▸ INSTRUCTIONS TO FOLLOW
Looking at the listing below, retype exactly the lines starting at the one containing "the program code)." and ending at the one containing "type (if necessary)", both included, and nothing else.
*** Opening of DATASET RECORDS ***
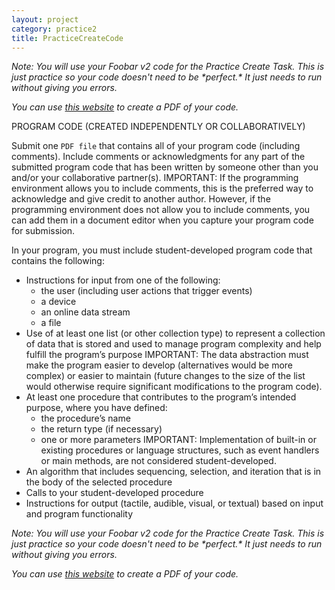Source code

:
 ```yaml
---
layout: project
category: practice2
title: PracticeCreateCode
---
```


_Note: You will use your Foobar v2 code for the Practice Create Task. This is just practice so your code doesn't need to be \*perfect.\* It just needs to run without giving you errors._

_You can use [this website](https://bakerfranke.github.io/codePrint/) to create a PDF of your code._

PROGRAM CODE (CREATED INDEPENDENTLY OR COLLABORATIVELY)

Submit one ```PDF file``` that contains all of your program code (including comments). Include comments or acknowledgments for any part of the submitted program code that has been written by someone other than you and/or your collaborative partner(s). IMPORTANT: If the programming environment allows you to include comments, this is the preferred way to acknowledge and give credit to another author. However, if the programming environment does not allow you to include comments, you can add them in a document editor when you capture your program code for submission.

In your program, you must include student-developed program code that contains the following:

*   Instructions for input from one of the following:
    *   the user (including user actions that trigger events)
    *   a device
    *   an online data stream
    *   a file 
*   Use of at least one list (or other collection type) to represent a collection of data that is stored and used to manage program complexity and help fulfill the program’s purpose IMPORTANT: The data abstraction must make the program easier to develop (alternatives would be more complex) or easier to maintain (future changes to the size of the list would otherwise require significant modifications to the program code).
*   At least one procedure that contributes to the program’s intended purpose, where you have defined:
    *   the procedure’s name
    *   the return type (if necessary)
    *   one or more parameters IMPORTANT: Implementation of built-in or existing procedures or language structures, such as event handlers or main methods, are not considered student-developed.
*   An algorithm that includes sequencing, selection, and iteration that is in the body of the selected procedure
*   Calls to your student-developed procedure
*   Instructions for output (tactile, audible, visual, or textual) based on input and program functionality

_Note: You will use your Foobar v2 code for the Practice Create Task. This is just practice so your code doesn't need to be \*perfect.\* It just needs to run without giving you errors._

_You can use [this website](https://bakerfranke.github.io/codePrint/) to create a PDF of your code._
*** Close of DATASET RECORDS ***
*** Opening of DATASET RECORDS ***
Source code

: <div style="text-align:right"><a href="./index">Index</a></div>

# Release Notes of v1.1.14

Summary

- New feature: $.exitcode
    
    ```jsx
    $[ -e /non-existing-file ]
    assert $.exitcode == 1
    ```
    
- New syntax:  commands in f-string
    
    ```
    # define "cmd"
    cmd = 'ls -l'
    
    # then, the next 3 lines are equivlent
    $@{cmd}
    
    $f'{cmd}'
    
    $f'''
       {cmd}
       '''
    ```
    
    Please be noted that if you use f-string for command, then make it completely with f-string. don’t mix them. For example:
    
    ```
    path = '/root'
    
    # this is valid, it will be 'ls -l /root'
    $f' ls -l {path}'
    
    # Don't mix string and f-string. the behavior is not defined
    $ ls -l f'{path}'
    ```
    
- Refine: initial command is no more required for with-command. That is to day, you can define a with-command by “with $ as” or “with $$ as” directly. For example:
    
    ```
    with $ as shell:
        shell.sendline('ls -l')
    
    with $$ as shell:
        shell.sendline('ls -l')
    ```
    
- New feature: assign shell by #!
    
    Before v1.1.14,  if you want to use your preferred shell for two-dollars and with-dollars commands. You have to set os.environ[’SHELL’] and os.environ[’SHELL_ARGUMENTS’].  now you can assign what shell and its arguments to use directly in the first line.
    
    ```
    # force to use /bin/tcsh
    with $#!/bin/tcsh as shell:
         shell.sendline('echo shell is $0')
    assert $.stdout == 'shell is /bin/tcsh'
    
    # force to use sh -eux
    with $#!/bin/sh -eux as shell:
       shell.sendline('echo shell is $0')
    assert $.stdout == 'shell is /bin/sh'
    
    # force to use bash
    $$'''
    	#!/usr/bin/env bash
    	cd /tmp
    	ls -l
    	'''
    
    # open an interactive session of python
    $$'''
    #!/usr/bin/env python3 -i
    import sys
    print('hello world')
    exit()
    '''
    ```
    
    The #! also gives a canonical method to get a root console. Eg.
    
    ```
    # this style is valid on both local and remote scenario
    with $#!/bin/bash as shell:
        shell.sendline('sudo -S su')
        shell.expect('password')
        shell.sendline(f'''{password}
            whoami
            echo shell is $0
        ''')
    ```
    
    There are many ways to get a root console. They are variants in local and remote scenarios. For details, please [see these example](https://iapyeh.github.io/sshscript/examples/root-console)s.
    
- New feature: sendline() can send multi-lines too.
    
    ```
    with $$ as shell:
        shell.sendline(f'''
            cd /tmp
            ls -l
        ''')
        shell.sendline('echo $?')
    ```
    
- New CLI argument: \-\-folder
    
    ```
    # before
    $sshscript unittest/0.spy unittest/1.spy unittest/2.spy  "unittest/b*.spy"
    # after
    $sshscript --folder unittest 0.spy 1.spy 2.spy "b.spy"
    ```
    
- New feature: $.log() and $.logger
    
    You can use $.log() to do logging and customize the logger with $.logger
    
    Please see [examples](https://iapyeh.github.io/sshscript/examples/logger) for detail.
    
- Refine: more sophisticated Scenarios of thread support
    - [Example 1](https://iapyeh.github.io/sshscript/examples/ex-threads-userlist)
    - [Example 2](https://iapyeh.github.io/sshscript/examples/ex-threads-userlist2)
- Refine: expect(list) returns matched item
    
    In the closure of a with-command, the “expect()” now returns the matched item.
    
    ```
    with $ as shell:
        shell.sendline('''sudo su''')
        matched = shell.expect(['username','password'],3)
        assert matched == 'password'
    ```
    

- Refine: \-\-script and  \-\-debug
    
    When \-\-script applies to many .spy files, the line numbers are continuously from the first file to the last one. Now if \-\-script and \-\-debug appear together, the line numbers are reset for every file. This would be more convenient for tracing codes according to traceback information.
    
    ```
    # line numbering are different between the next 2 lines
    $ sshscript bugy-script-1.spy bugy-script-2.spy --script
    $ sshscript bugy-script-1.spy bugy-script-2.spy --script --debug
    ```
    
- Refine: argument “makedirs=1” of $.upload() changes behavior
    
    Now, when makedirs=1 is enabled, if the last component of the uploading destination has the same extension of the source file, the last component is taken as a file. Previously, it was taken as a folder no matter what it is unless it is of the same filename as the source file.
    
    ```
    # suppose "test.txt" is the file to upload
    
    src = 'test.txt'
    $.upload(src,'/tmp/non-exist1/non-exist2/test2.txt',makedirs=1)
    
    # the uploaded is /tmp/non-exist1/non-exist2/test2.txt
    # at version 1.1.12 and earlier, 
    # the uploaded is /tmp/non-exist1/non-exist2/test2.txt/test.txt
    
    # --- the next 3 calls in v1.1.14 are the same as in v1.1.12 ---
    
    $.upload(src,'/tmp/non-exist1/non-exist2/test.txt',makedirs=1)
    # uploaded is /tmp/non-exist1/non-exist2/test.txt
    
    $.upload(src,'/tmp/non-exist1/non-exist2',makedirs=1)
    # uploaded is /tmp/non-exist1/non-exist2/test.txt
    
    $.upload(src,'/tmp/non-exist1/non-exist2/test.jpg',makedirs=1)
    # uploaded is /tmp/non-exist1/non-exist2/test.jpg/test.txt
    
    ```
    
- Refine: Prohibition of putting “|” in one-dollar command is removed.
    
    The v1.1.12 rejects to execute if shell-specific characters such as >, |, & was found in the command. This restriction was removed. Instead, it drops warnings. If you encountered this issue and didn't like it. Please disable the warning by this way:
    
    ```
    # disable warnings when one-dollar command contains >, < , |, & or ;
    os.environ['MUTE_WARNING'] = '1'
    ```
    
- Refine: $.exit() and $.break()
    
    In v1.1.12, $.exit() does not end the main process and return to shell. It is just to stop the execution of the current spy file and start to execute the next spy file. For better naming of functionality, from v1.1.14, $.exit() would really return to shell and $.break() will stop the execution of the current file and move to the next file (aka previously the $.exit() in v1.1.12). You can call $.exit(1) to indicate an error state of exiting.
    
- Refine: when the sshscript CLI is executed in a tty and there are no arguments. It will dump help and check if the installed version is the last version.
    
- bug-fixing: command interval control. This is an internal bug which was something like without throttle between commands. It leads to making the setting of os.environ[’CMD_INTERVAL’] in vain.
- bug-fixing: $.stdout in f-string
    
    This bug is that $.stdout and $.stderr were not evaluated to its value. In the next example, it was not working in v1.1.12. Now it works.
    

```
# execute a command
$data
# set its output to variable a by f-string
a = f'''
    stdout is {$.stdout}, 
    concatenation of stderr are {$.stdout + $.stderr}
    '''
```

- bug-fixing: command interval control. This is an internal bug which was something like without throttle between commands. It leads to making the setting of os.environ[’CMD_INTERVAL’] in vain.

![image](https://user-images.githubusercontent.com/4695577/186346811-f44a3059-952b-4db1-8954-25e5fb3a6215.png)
*** Close of DATASET RECORDS ***
*** Opening of DATASET RECORDS ***
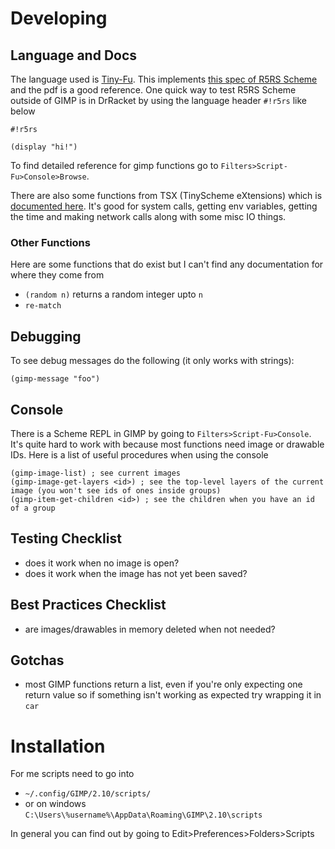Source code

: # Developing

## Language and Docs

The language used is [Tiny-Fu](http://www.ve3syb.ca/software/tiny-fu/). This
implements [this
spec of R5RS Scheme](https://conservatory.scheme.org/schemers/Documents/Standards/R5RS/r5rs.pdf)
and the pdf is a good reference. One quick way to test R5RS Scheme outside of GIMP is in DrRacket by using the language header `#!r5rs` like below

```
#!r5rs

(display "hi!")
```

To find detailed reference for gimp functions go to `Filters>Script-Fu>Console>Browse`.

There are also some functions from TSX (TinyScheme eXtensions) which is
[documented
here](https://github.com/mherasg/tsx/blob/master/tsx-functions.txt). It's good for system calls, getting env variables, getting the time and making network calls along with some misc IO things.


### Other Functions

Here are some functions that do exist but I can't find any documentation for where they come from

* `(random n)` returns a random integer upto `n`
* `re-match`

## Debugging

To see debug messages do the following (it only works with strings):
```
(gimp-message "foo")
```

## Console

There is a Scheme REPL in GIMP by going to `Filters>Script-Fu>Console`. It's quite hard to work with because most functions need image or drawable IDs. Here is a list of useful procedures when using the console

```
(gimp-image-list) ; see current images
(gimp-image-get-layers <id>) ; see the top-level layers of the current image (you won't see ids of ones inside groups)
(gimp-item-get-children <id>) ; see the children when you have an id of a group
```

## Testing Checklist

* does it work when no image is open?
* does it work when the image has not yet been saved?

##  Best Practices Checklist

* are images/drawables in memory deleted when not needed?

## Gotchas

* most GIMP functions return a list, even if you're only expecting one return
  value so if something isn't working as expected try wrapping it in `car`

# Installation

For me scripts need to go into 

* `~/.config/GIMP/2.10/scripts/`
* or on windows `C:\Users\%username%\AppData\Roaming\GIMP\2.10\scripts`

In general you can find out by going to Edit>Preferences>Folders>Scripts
*** Close of DATASET RECORDS ***
▸ EXERCISE RESULT
*   Use of at least one list (or other collection type) to represent a collection of data that is stored and used to manage program complexity and help fulfill the program’s purpose IMPORTANT: The data abstraction must make the program easier to develop (alternatives would be more complex) or easier to maintain (future changes to the size of the list would otherwise require significant modifications to the program code).
*   At least one procedure that contributes to the program’s intended purpose, where you have defined:
    *   the procedure’s name
    *   the return type (if necessary)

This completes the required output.